València Cathedral was built on the site of an old Roman temple dedicated to Jupiter, which subsequently became the Visigoth cathedral and then the Arab mosque of Balansiya. Very little of these buildings has survived to the present day.
The cathedral's main structure was built between the 13th and 15th centuries, so it is primarily Gothic in style. However, because building work went on for centuries, the cathedral is a mix of artistic styles, ranging from Romanesque, French Gothic, Baroque and Neoclassic. This diversity is the cathedral's most distinctive feature and makes it a gem of universal architecture.
Inside, worshippers venerate the Santo Cáliz (the Holy Grail), dating from the 1st century and presented to the cathedral by King Alfonso el Magnánimo (the Magnanimous) in 1436.
The building currently houses the València Cathedral museum, which was set up in 1966 by the Archbishop of València, Marcelino Olaechea y Loizaga. The previous museum, the Museo de las Antigüedades (Museum of Antiquities), otherwise known as the Museo Diocesano Valentino (Valencian Diocesan Museum), was founded by Archbishop Andrés Mayoral in 1761 and housed in rooms at the Archbishop's Palace. This museum disappeared during the French invasion of 1808.
In 2015, major restoration work enabled the museum to be set up once again with a new exhibition concept, opening up new floors and rooms.
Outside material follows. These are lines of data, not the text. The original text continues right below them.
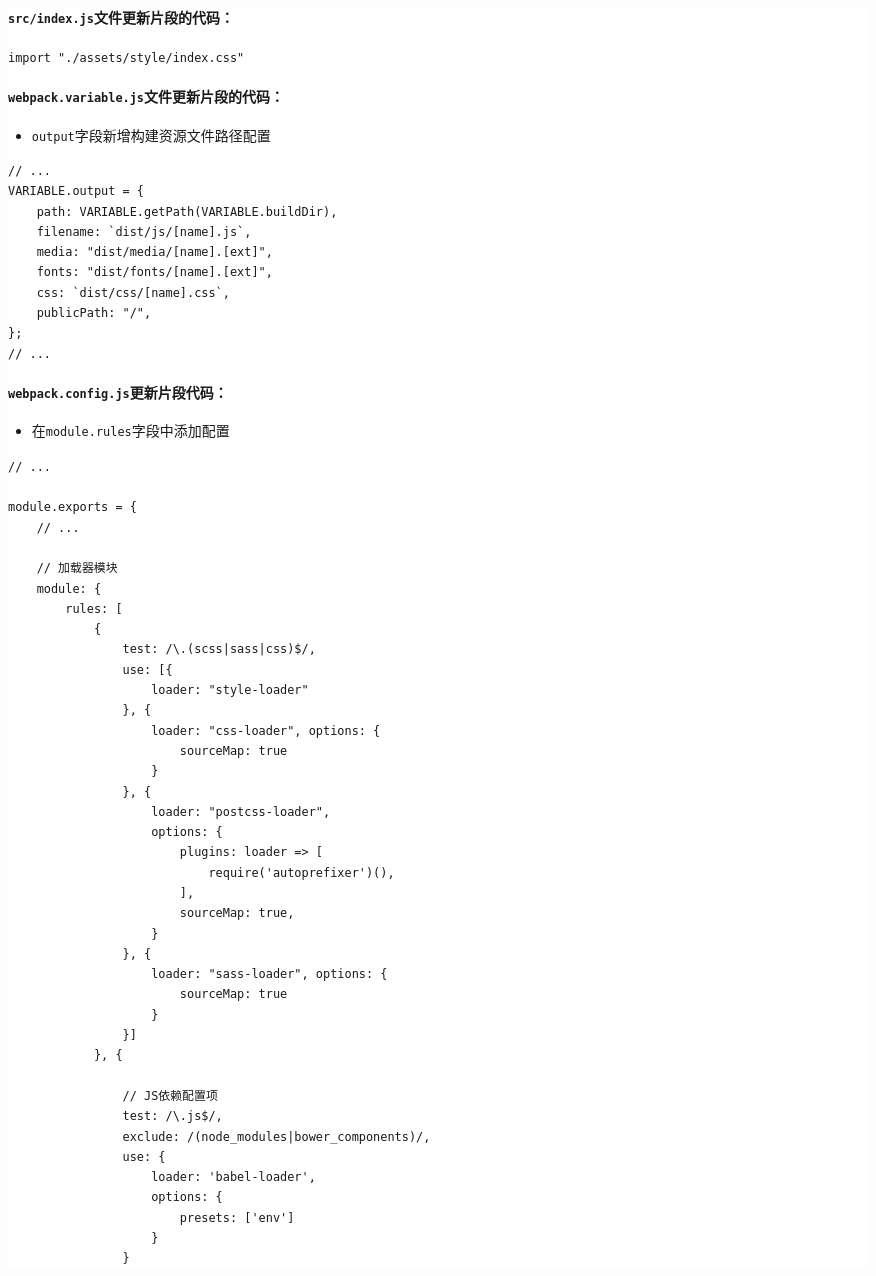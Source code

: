 #### `src/index.js`文件更新片段的代码：
```
import "./assets/style/index.css"
```


#### `webpack.variable.js`文件更新片段的代码：
- `output`字段新增构建资源文件路径配置
```
// ...
VARIABLE.output = {
    path: VARIABLE.getPath(VARIABLE.buildDir),
    filename: `dist/js/[name].js`,
    media: "dist/media/[name].[ext]",
    fonts: "dist/fonts/[name].[ext]",
    css: `dist/css/[name].css`,
    publicPath: "/",
};
// ...

```
#### `webpack.config.js`更新片段代码：
- 在`module.rules`字段中添加配置
```
// ...

module.exports = {
    // ...

    // 加载器模块
    module: {
        rules: [
            {
                test: /\.(scss|sass|css)$/,
                use: [{
                    loader: "style-loader"
                }, {
                    loader: "css-loader", options: {
                        sourceMap: true
                    }
                }, {
                    loader: "postcss-loader",
                    options: {
                        plugins: loader => [
                            require('autoprefixer')(),
                        ],
                        sourceMap: true,
                    }
                }, {
                    loader: "sass-loader", options: {
                        sourceMap: true
                    }
                }]
            }, {

                // JS依赖配置项
                test: /\.js$/,
                exclude: /(node_modules|bower_components)/,
                use: {
                    loader: 'babel-loader',
                    options: {
                        presets: ['env']
                    }
                }
```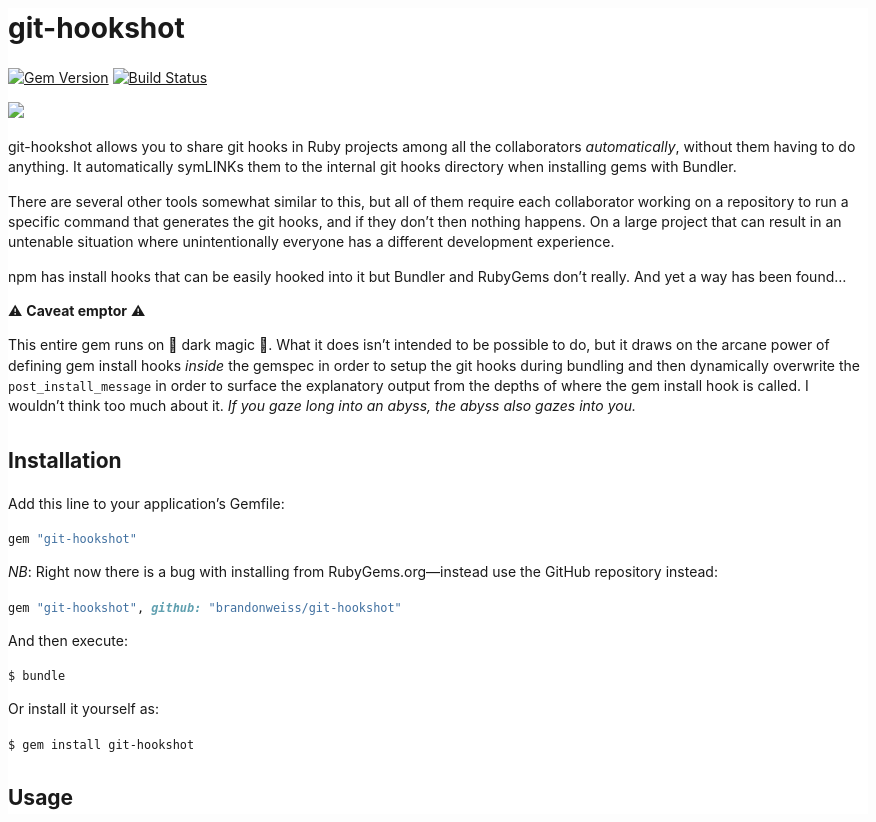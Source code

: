 # git-hookshot

[![Gem Version](https://badge.fury.io/rb/git-hookshot.svg)](https://badge.fury.io/rb/git-hookshot) [![Build Status](https://travis-ci.org/brandonweiss/git-hookshot.svg?branch=master)](https://travis-ci.org/brandonweiss/git-hookshot)

<img src="https://cloud.githubusercontent.com/assets/4727/20847858/9d3c4ef8-b884-11e6-8bcc-8c2c493c60b3.png" width="60%">

git-hookshot allows you to share git hooks in Ruby projects among all the collaborators _automatically_, without them having to do anything. It automatically symLINKs them to the internal git hooks directory when installing gems with Bundler.

There are several other tools somewhat similar to this, but all of them require each collaborator working on a repository to run a specific command that generates the git hooks, and if they don’t then nothing happens. On a large project that can result in an untenable situation where unintentionally everyone has a different development experience.

npm has install hooks that can be easily hooked into it but Bundler and RubyGems don’t really. And yet a way has been found…

⚠️ **Caveat emptor** ⚠️

This entire gem runs on 🔮 dark magic 🔮. What it does isn’t intended to be possible to do, but it draws on the arcane power of defining gem install hooks _inside_ the gemspec in order to setup the git hooks during bundling and then dynamically overwrite the `post_install_message` in order to surface the explanatory output from the depths of where the gem install hook is called. I wouldn’t think too much about it. _If you gaze long into an abyss, the abyss also gazes into you._

## Installation

Add this line to your application’s Gemfile:

```ruby
gem "git-hookshot"
```

*NB*: Right now there is a bug with installing from RubyGems.org—instead use the GitHub repository instead:

```ruby
gem "git-hookshot", github: "brandonweiss/git-hookshot"
```

And then execute:

```shell
$ bundle
```

Or install it yourself as:

```shell
$ gem install git-hookshot
```

## Usage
Plus, during the restoration work and excavations carried out beneath the building, a number of archaeological finds were unearthed dating from Roman, Visigoth, Muslim and Christian eras, as well as the foundations of the cathedral's 13th century bell tower.
The museum entrance is through a door in the cathedral's Capilla del Santo Cáliz (Chapel of the Holy Grail). This door leads into the first room of the museum, where visitors can see a graceful 15th century spiral column. This room was originally known as the old library or the Library of the Borgias.
In the chapel of Saint Francisco de Borgia are a number of works portraying the family, including the oil painting of Saint Francisco de Borgia standing by the body of Empress Isabella by artist Mariano Salvador Maella, the Borgia family coat of arms and Goya's oil painting of Saint Francisco de Borgia.